* [EXERCISE DESCRIPTION]
Only lines holding the word "first" are needed; copy each of them from the material.

=== Section Start ===

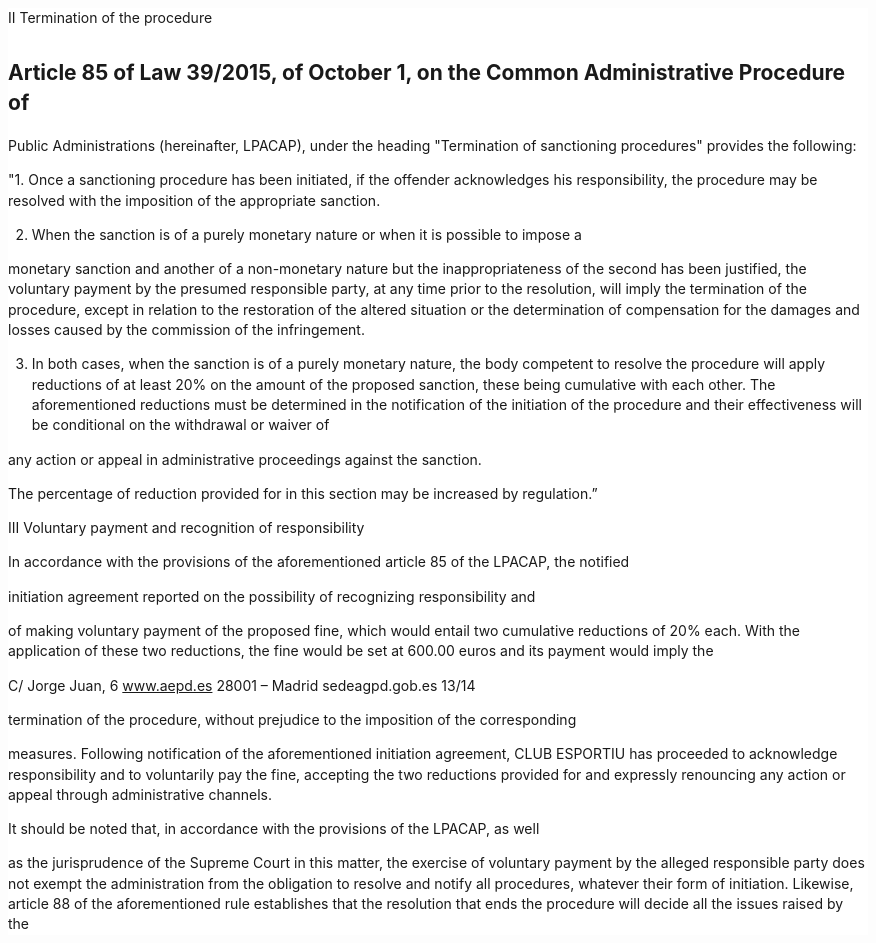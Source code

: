 II
Termination of the procedure

## Article 85 of Law 39/2015, of October 1, on the Common Administrative Procedure of

Public Administrations (hereinafter, LPACAP), under the heading
"Termination of sanctioning procedures" provides the following:

"1. Once a sanctioning procedure has been initiated, if the offender acknowledges his responsibility,
the procedure may be resolved with the imposition of the appropriate sanction.

2. When the sanction is of a purely monetary nature or when it is possible to impose a

monetary sanction and another of a non-monetary nature but the
inappropriateness of the second has been justified, the voluntary payment by the presumed responsible party,
at any time prior to the resolution, will imply the termination of the procedure,
except in relation to the restoration of the altered situation or the determination of
compensation for the damages and losses caused by the commission of the infringement.

3. In both cases, when the sanction is of a purely monetary nature, the
body competent to resolve the procedure will apply reductions of at least
20% on the amount of the proposed sanction, these being cumulative with each other.
The aforementioned reductions must be determined in the notification of the initiation
of the procedure and their effectiveness will be conditional on the withdrawal or waiver of

any action or appeal in administrative proceedings against the sanction.

The percentage of reduction provided for in this section may be increased by
regulation.”

III
Voluntary payment and recognition of responsibility

In accordance with the provisions of the aforementioned article 85 of the LPACAP, the notified

initiation agreement reported on the possibility of recognizing responsibility and

of making voluntary payment of the proposed fine, which would entail two
cumulative reductions of 20% each. With the application of these two
reductions, the fine would be set at 600.00 euros and its payment would imply the

C/ Jorge Juan, 6 www.aepd.es
28001 – Madrid sedeagpd.gob.es 13/14

termination of the procedure, without prejudice to the imposition of the corresponding

measures. Following notification of the aforementioned initiation agreement, CLUB ESPORTIU has proceeded to
acknowledge responsibility and to voluntarily pay the fine, accepting
the two reductions provided for and expressly renouncing any action or
appeal through administrative channels.

It should be noted that, in accordance with the provisions of the LPACAP, as well

as the jurisprudence of the Supreme Court in this matter, the exercise of voluntary payment
by the alleged responsible party does not exempt the administration from the obligation to
resolve and notify all procedures, whatever their form of initiation. Likewise, article 88 of the aforementioned rule establishes that the resolution
that ends the procedure will decide all the issues raised by the
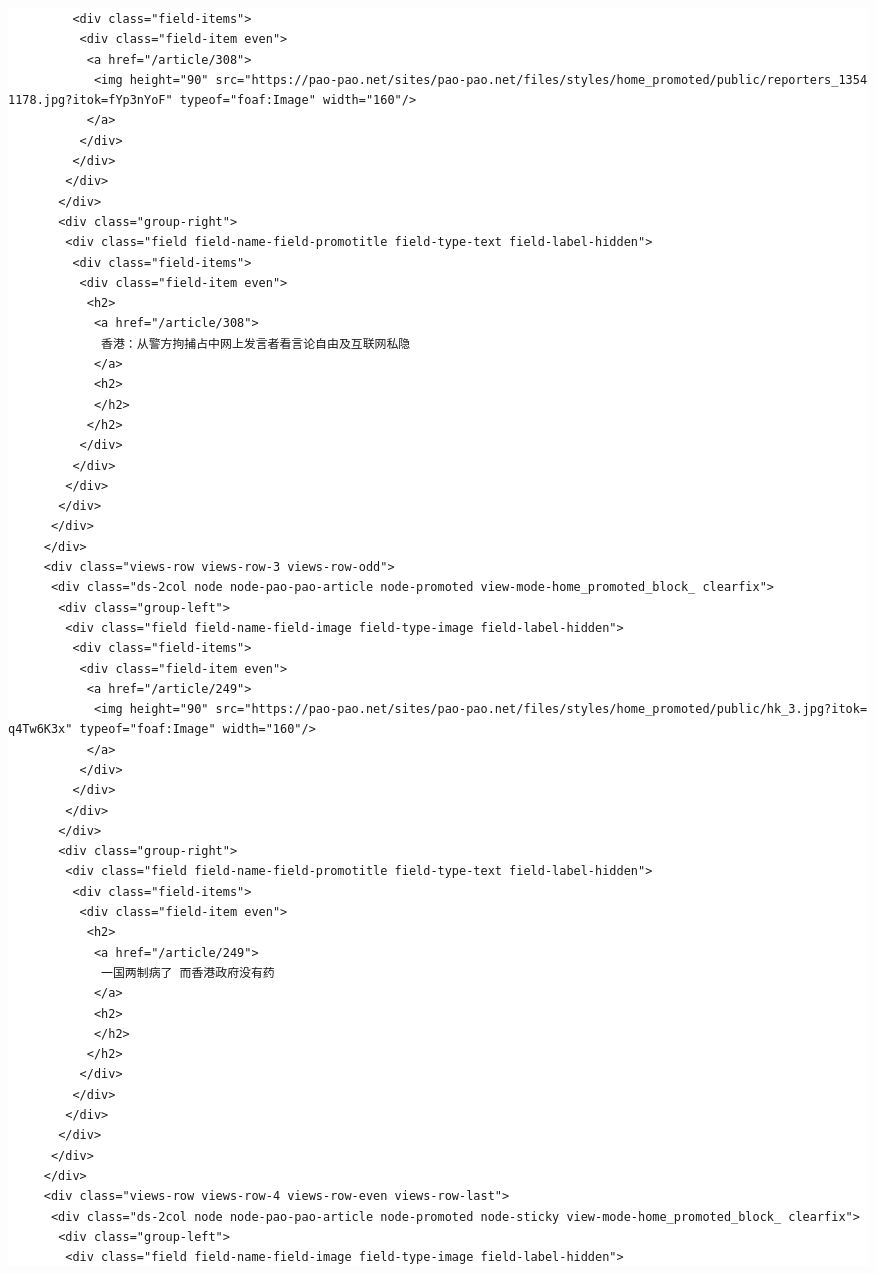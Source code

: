              <div class="field-items">
              <div class="field-item even">
               <a href="/article/308">
                <img height="90" src="https://pao-pao.net/sites/pao-pao.net/files/styles/home_promoted/public/reporters_13541178.jpg?itok=fYp3nYoF" typeof="foaf:Image" width="160"/>
               </a>
              </div>
             </div>
            </div>
           </div>
           <div class="group-right">
            <div class="field field-name-field-promotitle field-type-text field-label-hidden">
             <div class="field-items">
              <div class="field-item even">
               <h2>
                <a href="/article/308">
                 香港：从警方拘捕占中网上发言者看言论自由及互联网私隐
                </a>
                <h2>
                </h2>
               </h2>
              </div>
             </div>
            </div>
           </div>
          </div>
         </div>
         <div class="views-row views-row-3 views-row-odd">
          <div class="ds-2col node node-pao-pao-article node-promoted view-mode-home_promoted_block_ clearfix">
           <div class="group-left">
            <div class="field field-name-field-image field-type-image field-label-hidden">
             <div class="field-items">
              <div class="field-item even">
               <a href="/article/249">
                <img height="90" src="https://pao-pao.net/sites/pao-pao.net/files/styles/home_promoted/public/hk_3.jpg?itok=q4Tw6K3x" typeof="foaf:Image" width="160"/>
               </a>
              </div>
             </div>
            </div>
           </div>
           <div class="group-right">
            <div class="field field-name-field-promotitle field-type-text field-label-hidden">
             <div class="field-items">
              <div class="field-item even">
               <h2>
                <a href="/article/249">
                 一国两制病了 而香港政府没有药
                </a>
                <h2>
                </h2>
               </h2>
              </div>
             </div>
            </div>
           </div>
          </div>
         </div>
         <div class="views-row views-row-4 views-row-even views-row-last">
          <div class="ds-2col node node-pao-pao-article node-promoted node-sticky view-mode-home_promoted_block_ clearfix">
           <div class="group-left">
            <div class="field field-name-field-image field-type-image field-label-hidden">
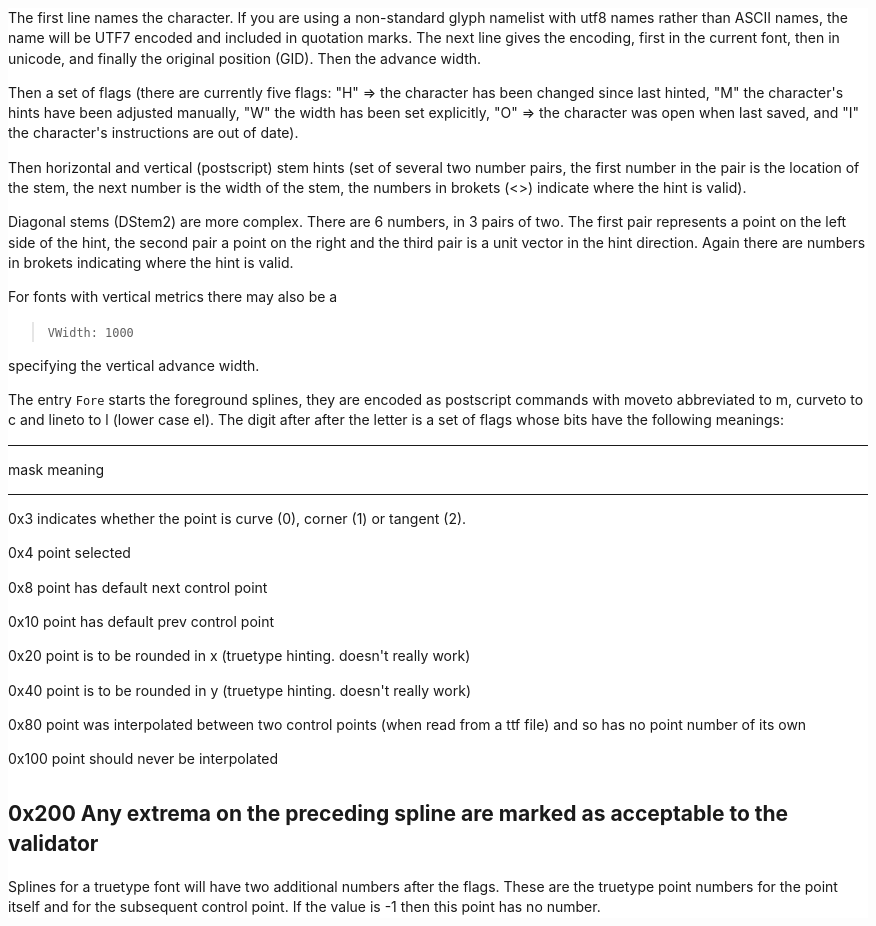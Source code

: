 The first line names the character. If you are using a non-standard
glyph namelist with utf8 names rather than ASCII names, the name will be
UTF7 encoded and included in quotation marks. The next line gives the
encoding, first in the current font, then in unicode, and finally the
original position (GID). Then the advance width.

Then a set of flags (there are currently five flags: "H" =\> the
character has been changed since last hinted, "M" the character's hints
have been adjusted manually, "W" the width has been set explicitly, "O"
=\> the character was open when last saved, and "I" the character's
instructions are out of date).

Then horizontal and vertical (postscript) stem hints (set of several two
number pairs, the first number in the pair is the location of the stem,
the next number is the width of the stem, the numbers in brokets (\<\>)
indicate where the hint is valid).

Diagonal stems (DStem2) are more complex. There are 6 numbers, in 3
pairs of two. The first pair represents a point on the left side of the
hint, the second pair a point on the right and the third pair is a unit
vector in the hint direction. Again there are numbers in brokets
indicating where the hint is valid.

For fonts with vertical metrics there may also be a

>     VWidth: 1000

specifying the vertical advance width.

The entry `Fore` starts the foreground splines, they are encoded as
postscript commands with moveto abbreviated to m, curveto to c and
lineto to l (lower case el). The digit after after the letter is a set
of flags whose bits have the following meanings:

  ---------------------------------------------------------------------------------------
  mask    meaning
  ------- -------------------------------------------------------------------------------
  0x3     indicates whether the point is curve (0), corner (1) or tangent (2).

  0x4     point selected

  0x8     point has default next control point

  0x10    point has default prev control point

  0x20    point is to be rounded in x (truetype hinting. doesn't really work)

  0x40    point is to be rounded in y (truetype hinting. doesn't really work)

  0x80    point was interpolated between two control points (when
           read from a ttf file) and so has no point number of its own

  0x100   point should never be interpolated

  0x200   Any extrema on the preceding spline are marked as acceptable to the validator
  ---------------------------------------------------------------------------------------

Splines for a truetype font will have two additional numbers after the
flags. These are the truetype point numbers for the point itself and for
the subsequent control point. If the value is -1 then this point has no
number.
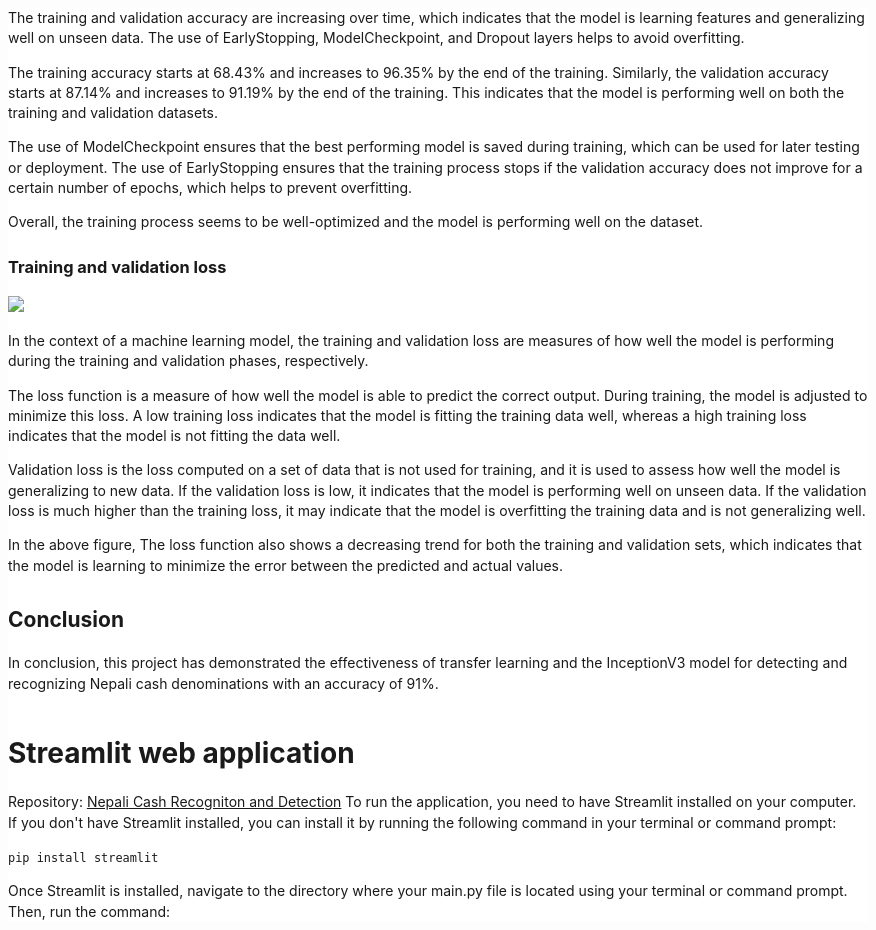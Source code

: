 The training and validation accuracy are increasing over time, which indicates that the model is learning features and generalizing well on unseen data. The use of EarlyStopping, ModelCheckpoint, and Dropout layers helps to avoid overfitting.

The training accuracy starts at 68.43% and increases to 96.35% by the end of the training. Similarly, the validation accuracy starts at 87.14% and increases to 91.19% by the end of the training. This indicates that the model is performing well on both the training and validation datasets.


The use of ModelCheckpoint ensures that the best performing model is saved during training, which can be used for later testing or deployment. The use of EarlyStopping ensures that the training process stops if the validation accuracy does not improve for a certain number of epochs, which helps to prevent overfitting. 

Overall, the training process seems to be well-optimized and the model is performing well on the dataset.


### Training and validation loss
<img src = "https://raw.githubusercontent.com/kshitizregmi/Nepali-Cash-Detection-Recognition/main/evaluation-images/train_val_loss.png">

In the context of a machine learning model, the training and validation loss are measures of how well the model is performing during the training and validation phases, respectively.

The loss function is a measure of how well the model is able to predict the correct output. During training, the model is adjusted to minimize this loss. A low training loss indicates that the model is fitting the training data well, whereas a high training loss indicates that the model is not fitting the data well.

Validation loss is the loss computed on a set of data that is not used for training, and it is used to assess how well the model is generalizing to new data. If the validation loss is low, it indicates that the model is performing well on unseen data. If the validation loss is much higher than the training loss, it may indicate that the model is overfitting the training data and is not generalizing well.

In the above figure, The loss function also shows a decreasing trend for both the training and validation sets, which indicates that the model is learning to minimize the error between the predicted and actual values.

## Conclusion
In conclusion, this project has demonstrated the effectiveness of transfer learning and the InceptionV3 model for detecting and recognizing Nepali cash denominations with an accuracy of 91%.


# Streamlit web application

Repository: [Nepali Cash Recogniton and Detection](https://github.com/kshitizregmi/Nepali-Cash-Detection-Recognition)
To run the application, you need to have Streamlit installed on your computer. If you don't have Streamlit installed, you can install it by running the following command in your terminal or command prompt:

```bash
pip install streamlit
```
Once Streamlit is installed, navigate to the directory where your main.py file is located using your terminal or command prompt. Then, run the command:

=== Section End ===

* [EXERCISE RESPONSE]
: The first line names the character. If you are using a non-standard
encoding, first in the current font, then in unicode, and finally the
number pairs, the first number in the pair is the location of the stem,
pairs of two. The first pair represents a point on the left side of the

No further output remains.